(HOW TO COMPLETE THIS TASK): Copy each line below holding "oriented".
○ ○ ○ ○ ○ ○ ○
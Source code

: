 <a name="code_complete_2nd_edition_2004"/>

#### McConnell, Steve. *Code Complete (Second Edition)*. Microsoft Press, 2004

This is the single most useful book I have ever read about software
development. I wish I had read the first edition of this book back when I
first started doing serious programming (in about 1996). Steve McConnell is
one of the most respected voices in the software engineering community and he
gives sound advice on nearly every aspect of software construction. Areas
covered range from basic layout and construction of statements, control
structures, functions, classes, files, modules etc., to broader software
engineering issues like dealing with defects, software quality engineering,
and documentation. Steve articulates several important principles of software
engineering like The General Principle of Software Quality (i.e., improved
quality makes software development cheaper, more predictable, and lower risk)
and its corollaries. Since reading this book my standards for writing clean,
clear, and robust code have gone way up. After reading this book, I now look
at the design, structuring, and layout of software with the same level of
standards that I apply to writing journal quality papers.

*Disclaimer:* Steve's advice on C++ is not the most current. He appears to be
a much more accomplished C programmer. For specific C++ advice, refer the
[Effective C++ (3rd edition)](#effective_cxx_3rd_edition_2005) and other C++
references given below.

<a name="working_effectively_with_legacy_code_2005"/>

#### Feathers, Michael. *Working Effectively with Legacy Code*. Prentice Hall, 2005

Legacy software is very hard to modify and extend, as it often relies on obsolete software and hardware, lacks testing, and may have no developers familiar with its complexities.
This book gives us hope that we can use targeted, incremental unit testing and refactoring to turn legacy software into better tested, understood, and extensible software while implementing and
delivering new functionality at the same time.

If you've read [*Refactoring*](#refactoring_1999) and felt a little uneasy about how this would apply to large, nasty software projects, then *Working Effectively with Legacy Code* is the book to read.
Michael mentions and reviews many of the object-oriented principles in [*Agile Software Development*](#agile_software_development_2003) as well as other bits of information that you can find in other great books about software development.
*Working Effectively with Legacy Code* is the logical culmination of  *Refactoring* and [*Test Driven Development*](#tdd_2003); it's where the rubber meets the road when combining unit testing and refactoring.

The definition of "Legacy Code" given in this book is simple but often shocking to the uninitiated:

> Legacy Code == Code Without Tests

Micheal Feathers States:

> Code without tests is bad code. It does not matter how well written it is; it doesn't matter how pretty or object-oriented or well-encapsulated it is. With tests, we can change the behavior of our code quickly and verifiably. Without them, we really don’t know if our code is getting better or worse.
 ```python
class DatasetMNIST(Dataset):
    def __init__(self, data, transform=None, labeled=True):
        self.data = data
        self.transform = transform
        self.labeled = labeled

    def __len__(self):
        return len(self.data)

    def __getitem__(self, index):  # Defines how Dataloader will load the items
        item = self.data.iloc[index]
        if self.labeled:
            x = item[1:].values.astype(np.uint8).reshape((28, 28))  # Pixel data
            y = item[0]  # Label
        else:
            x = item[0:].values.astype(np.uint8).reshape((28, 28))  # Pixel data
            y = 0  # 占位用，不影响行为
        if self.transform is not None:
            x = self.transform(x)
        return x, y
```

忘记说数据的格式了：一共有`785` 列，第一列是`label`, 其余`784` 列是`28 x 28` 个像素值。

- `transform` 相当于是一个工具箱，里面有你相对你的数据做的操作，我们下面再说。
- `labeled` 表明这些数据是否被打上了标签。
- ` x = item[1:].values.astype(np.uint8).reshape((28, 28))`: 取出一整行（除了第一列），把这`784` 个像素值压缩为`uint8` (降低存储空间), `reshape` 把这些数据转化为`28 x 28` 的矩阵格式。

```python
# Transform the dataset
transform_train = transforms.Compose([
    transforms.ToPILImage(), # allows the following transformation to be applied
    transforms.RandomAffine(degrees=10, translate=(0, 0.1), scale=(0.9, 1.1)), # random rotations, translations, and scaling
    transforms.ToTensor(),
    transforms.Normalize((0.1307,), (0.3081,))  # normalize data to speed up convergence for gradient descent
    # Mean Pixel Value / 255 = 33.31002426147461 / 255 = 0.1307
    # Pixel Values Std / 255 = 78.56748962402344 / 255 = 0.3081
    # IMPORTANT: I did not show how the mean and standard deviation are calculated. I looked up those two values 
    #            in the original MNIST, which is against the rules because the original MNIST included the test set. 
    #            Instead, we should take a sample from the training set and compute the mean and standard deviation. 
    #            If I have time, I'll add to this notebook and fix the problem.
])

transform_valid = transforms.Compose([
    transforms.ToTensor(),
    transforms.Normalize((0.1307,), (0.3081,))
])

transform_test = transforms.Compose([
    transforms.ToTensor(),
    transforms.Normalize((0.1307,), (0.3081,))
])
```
○ ○ ○ ○ ○ ○ ○
(PROBLEM SOLUTION):
Michael mentions and reviews many of the object-oriented principles in [*Agile Software Development*](#agile_software_development_2003) as well as other bits of information that you can find in other great books about software development.
> Code without tests is bad code. It does not matter how well written it is; it doesn't matter how pretty or object-oriented or well-encapsulated it is. With tests, we can change the behavior of our code quickly and verifiably. Without them, we really don’t know if our code is getting better or worse.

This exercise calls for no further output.